Set the performance map entries

The entries are stored in the entries attribute, in the form of a dict with input quantities as keys and entries as values. Valid keys for referencing input quantities are found in the index names tables, and the selected entries must be specified in the form of a list or a NumPy ndarray. For example, to set frequency entries 0.1, 0.5 and 0.9 for a performance map permap, you would do

>>> permap.pm.entries['freq'] = [0.1, 0.5, 0.9]

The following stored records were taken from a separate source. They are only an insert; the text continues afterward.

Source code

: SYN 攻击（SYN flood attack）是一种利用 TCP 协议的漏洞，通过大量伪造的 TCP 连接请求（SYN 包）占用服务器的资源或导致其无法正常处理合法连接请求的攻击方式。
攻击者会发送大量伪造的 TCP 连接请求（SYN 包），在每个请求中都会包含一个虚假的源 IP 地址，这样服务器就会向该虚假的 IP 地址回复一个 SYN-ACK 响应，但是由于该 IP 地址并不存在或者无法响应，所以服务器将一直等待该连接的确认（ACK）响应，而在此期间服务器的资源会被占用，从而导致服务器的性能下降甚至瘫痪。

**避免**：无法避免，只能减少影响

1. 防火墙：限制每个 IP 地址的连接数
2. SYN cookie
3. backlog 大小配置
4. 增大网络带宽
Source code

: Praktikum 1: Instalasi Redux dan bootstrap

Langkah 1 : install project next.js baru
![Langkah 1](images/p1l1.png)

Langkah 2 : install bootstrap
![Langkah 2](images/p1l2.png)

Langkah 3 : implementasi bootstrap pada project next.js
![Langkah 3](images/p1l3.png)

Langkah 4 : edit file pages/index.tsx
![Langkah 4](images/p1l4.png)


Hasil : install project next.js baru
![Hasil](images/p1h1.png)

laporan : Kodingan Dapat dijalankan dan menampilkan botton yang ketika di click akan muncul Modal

Manage the correction functions

Correction functions are the backbone of this performance map completion methodology. Some default corrections are available for you to use, but you can also use your own. Correction functions are stored in a dictionary like the entries, in the corrections attribute. However since corrections depends both on the input and output quantities of the performance map, the dictionary is more nested; it has the following form:

{
   'AFR': {
      'power': <function>,
      'capacity': <function>,
      'COP': <function>,
   },
   'freq': {
      'power': <function>,
      'capacity': <function>,
      'COP': <function>,
   },
   ...
}

For example, to get the power correction as a function of frequency, you could use permap.pm.corrections[‘freq’][‘power’] (see examples in the Permap docstring). There is also a dedicated getter method, get_correction, that would return the same correction with permap.pm.get_correction(‘freq’, ‘power’). It also allows to get all corrections associated with a specific input by omitting the second argument.

Use default corrections

Everything related to the default corrections is contained in the defaults module. For getting a specific correction, there is the function default_correction. As with the Permap.get_correction method, it returns a callable that can easily be visualized:

import numpy as np
import matplotlib.pyplot as plt
from costa.defaults import default_correction

corr = default_correction('heating', 'freq', 'power')
freq = np.linspace(0, 2, 100)
plt.plot(freq, corr(freq))
plt.xlabel("Normalized compressor frequency")
plt.ylabel("Heat pump power correction")
../_images/extend-1.png

You can also get all the corrections associated with a certain mode arranged in a dict structure as shown above, using the function build_default_corrections.

Note

As of today, there are no regressions for the air flow rate (AFR) or the indoor wet-bulb temperature (Twbr); all corrections associated with these quantities are equal to 1.

Add custom corrections

Corrections can easily be edited or added through the corrections attribute, but you may want to use the set_correction method instead. Indeed, it performs some security checks before updating the corrections dictionary, and it can also return a new instance instead of modifying the performance table in-place (see inplace argument.).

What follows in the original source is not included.